We got up Sunday after four hours of drunken sleep. Stopped at Arby’s for a jamocha shake and curly fries. Fueled up.

Sleep deprivation and the smell of stale cigarette smoke lingered from the contents of our overnight bags and consumed the cab of my husband’s pick-up. My girlfriend and I had taken his truck to Atlanta because our mission was two-fold: to celebrate a good friend’s 29th birthday and to deliver a sofa to said good friend.

Headed to Durham north on I-85, Megan and I engaged in a really good conversation, dissecting the weekend which flowed into dissecting the world. No topic was spared: religion, politics, the war, family, environment, social responsibility–all of our thoughts spewed with ease and eloquence. “Argh,” we growled in frustration, “Why don’t people have these kinds of conversations more often? Why don’t people want to think?”

As Megan gave me her two cents regarding the glutinous, consumption-stricken citizens of America, something caught my eye. The thermostat gauge had shot up to “H.” It inched into the red.

I looked at her and said, “Oh, fuck.”

We exited at the next ramp and pulled into a BP station. Two college guys were parked at a pump. Megan walked over. They claimed to know little about cars but enough to add water to the radiator and said to sit about 20 minutes and see if it cooled down.

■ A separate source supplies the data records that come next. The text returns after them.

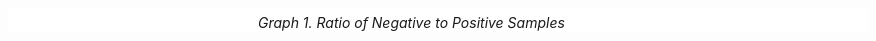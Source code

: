 <img src="images/white.jpg" width = "10"/><img src="images/white.jpg" width = "10"/><img src="images/white.jpg" width = "10"/><img src="images/white.jpg" width = "10"/><img src="images/white.jpg" width = "20"/><img src="images/white.jpg" width = "20"/><img src="images/white.jpg" width = "20"/><img src="images/white.jpg" width = "20"/><img src="images/white.jpg" width = "20"/><img src="images/white.jpg" width = "20"/><img src="images/white.jpg" width = "20"/><img src="images/white.jpg" width = "20"/><img src="images/white.jpg" width = "20"/><img src="images/white.jpg" width = "20"/><img src="images/white.jpg" width = "10"/>_Graph 1. Ratio of Negative to Positive Samples_



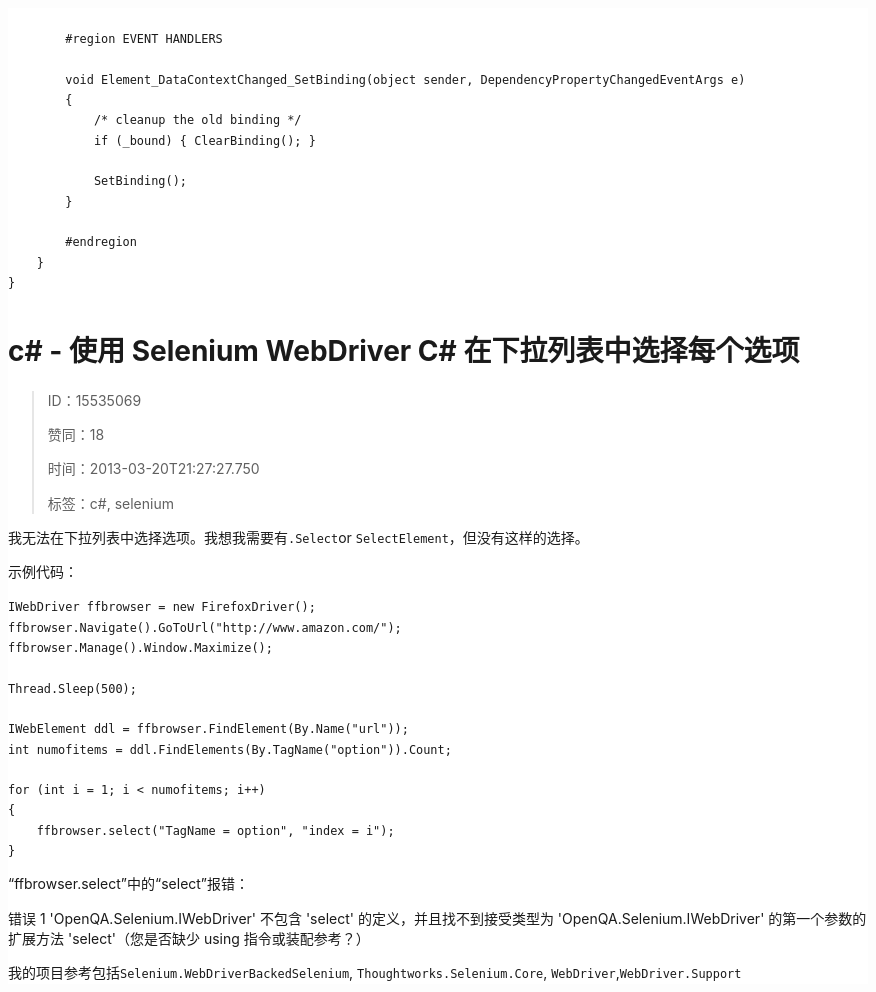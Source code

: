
 ```

        #region EVENT HANDLERS

        void Element_DataContextChanged_SetBinding(object sender, DependencyPropertyChangedEventArgs e)
        {
            /* cleanup the old binding */
            if (_bound) { ClearBinding(); }

            SetBinding();
        }

        #endregion
    }
} 
```

# c# - 使用 Selenium WebDriver C# 在下拉列表中选择每个选项

> ID：15535069
> 
> 赞同：18
> 
> 时间：2013-03-20T21:27:27.750
> 
> 标签：c#, selenium

我无法在下拉列表中选择选项。我想我需要有`.Select`or `SelectElement`，但没有这样的选择。

示例代码：

```
IWebDriver ffbrowser = new FirefoxDriver();
ffbrowser.Navigate().GoToUrl("http://www.amazon.com/");
ffbrowser.Manage().Window.Maximize();

Thread.Sleep(500);

IWebElement ddl = ffbrowser.FindElement(By.Name("url"));
int numofitems = ddl.FindElements(By.TagName("option")).Count;

for (int i = 1; i < numofitems; i++)
{
    ffbrowser.select("TagName = option", "index = i");
} 
```

“ffbrowser.select”中的“select”报错：

错误 1 ​​'OpenQA.Selenium.IWebDriver' 不包含 'select' 的定义，并且找不到接受类型为 'OpenQA.Selenium.IWebDriver' 的第一个参数的扩展方法 'select'（您是否缺少 using 指令或装配参考？）

我的项目参考包括`Selenium.WebDriverBackedSelenium`, `Thoughtworks.Selenium.Core`, `WebDriver`,`WebDriver.Support`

We sat in the truck for an hour waiting for it to cool down.

I cried.

We had no idea where we were. While we were verbally saving the world, we had lost all track of time and location. I thought we were still in Georgia; turned out we were in some town that starts with a “P” in South Carolina. Except we saw no town, just the gas station where we sat, hood of our pick-up propped open. We were stranded.

All of our rhetoric, fine education and good intentions could not will the truck to cool. For the first time that day we were speechless.

Then it happened–the arrival of hope. Our knights in shining armor appeared in the form of a loud yellow pick-up with huge tires driven by two young men clad in camouflage. They walked up to our truck, peered in and asked, “You ladies need some help?”

We joined them at the hood as they dissected the situation. I heard one, a handsome soldier, last name CRAFT stitched in bold, black letters on his uniform shirt, say, “Thermostat’s shot, it needs to come out.”

“What do we do?” I asked.

Craft replied, “I live about 10 miles up the road. I’ll go home, get my tools and take it out. It will get you home but you should get it replaced as soon as you return. Mind waiting?”

We were stunned by our luck. Fifteen minutes later, they reappeared. Craft tackled the truck’s guts while SUMERALL flirted with a local brunette.

We thanked them over and over again and inquired about our fortunate twist of fate. They explained how they were on their way home from a National Guard meeting. The agenda had been to find volunteers for a year and a half tour in Afghanistan.

“Did you volunteer?” I asked.

“Yes, we did,” replied Craft, still very intent on his work under the hood.

Sumerall, full of pride, chimed in, “Me and him, we volunteered. We’re going to Afghanistan.” His smile was as wide as the stretch of road home.

Craft made a gasket out of a Pop-Tarts box and in 30 minutes the truck was fixed. Sumerall asked, “What year is the truck?”

“Not sure,” I said. “’97, ’98, ’99…. I really don’t know.”

He looked at Craft and laughed, “Damn, I guess you were right.” Looked back at me, “I called the parts store to see if I could get a new thermostat for y’all and they asked me what year the truck was. I guessed 2000.”

Sumerall said coolant was lost in the fix and I would need more. I went inside and made the purchase. He poured in what he needed, walked around to the bed of my truck, and placed the half-empty jug directly under an anti-Bush sticker.

It was a white-knuckle drive back to Durham. I trusted I would get home but still was anxious and emotionally spent. The experience forced me to confront my feelings about the military. I had always been skeptical of the idea that if you’re against the war, you’re against the troops. And now I knew it was a bunch of bumper-sticker bullshit. I don’t want to see any more faces of dead soldiers on the television until the television can tell me exactly what they died for.

Things are so different than when my grandfather was my age. There’s a lost sense of duty among young men, and I’m ignorantly nostalgic for a day when it was unbearably sexy to see a man in uniform, just as I am for a time when every young man knew their way under the hood.

Megan said it best before the truck broke down in the midst of our really good talk: “We give our children everything but teach them nothing.”

Someone taught those boys well.

I am not against our soldiers but I am against the war.

I am going to fight harder to keep Craft and Sumerall here.

We need real men, true patriots, right here at home.